Q#85: Retail revenue trends
Given the table below, called ‘orders’, write code to show the average revenue by month by channel. The format of the result should look like the following:
- Month | Channel | Avg. Revenue
TRY IT YOURSELF
ANSWER
At this point, we should be pretty familiar with the approach, lets utilize pandas and groupby to solve!

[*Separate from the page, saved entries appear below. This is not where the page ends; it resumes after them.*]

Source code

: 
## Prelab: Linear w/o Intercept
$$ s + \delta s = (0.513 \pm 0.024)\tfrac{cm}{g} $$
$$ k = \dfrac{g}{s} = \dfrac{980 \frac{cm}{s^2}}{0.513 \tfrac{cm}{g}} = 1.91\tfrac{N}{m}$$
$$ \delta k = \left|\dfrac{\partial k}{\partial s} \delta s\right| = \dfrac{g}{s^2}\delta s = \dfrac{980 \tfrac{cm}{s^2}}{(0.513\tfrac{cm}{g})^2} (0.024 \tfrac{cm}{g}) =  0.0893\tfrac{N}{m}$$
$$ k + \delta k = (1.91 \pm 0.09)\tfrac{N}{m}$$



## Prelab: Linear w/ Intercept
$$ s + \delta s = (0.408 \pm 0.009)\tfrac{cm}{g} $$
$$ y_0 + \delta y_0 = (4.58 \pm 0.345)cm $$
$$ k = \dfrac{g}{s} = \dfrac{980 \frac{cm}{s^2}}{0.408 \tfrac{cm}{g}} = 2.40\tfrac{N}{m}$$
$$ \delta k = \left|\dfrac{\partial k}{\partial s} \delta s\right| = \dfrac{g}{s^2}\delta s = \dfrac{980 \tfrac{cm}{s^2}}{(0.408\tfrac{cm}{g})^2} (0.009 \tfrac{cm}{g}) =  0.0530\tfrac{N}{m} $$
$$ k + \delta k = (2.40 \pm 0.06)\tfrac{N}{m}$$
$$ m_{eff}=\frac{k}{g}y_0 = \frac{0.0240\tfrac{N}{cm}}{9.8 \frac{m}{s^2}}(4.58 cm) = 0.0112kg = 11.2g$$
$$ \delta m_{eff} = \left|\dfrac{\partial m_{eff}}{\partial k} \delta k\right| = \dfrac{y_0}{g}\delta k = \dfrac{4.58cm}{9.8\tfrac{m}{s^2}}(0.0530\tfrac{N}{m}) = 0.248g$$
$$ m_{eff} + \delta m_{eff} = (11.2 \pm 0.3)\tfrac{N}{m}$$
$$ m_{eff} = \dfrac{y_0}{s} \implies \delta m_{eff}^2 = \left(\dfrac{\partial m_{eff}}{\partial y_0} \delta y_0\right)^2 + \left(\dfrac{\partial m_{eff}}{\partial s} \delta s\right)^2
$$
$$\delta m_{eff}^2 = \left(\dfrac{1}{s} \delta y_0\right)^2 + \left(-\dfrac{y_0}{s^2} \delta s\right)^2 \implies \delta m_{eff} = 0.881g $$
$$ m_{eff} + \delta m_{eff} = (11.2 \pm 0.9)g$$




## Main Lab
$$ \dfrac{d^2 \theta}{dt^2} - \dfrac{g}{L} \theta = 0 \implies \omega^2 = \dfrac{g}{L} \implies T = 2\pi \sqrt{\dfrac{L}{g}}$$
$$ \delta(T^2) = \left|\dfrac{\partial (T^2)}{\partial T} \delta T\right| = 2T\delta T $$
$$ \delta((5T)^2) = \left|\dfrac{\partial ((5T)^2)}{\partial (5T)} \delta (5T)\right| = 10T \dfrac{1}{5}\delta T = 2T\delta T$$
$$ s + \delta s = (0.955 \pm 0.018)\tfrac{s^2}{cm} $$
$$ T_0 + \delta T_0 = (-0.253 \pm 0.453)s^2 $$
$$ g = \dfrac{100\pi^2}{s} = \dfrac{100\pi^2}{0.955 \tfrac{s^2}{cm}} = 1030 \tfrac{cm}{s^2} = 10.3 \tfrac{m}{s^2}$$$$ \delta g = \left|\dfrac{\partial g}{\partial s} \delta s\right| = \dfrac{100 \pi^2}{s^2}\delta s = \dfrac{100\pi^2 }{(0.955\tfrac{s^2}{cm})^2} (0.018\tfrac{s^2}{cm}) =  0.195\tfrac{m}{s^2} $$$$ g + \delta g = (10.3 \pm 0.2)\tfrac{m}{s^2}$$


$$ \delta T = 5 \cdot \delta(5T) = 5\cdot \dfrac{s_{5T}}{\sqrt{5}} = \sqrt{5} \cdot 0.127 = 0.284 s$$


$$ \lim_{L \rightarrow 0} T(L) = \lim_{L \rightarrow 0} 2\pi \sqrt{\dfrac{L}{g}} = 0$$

Step 1: Creating the DataFrame
We have already created the ‘orders’ DataFrame using the provided code. The DataFrame looks like this:
import pandas as pd
raw_data = {
'order_id': [1, 2, 3, 4, 5, 6],
'channel': ['Online', 'Online', 'In_Store', 'In_Store', 'Online', 'Online'],
'date': ['2018-09-01', '2018-09-03', '2018-10-11', '2018-08-21', '2018-08-13', '2018-10-29'],
'month': ['09', '09', '10', '08', '08', '10'],
'revenue': [100, 125, 200, 80, 200, 100]
}
df = pd.DataFrame(raw_data, columns=['order_id', 'channel', 'date', 'month', 'revenue'])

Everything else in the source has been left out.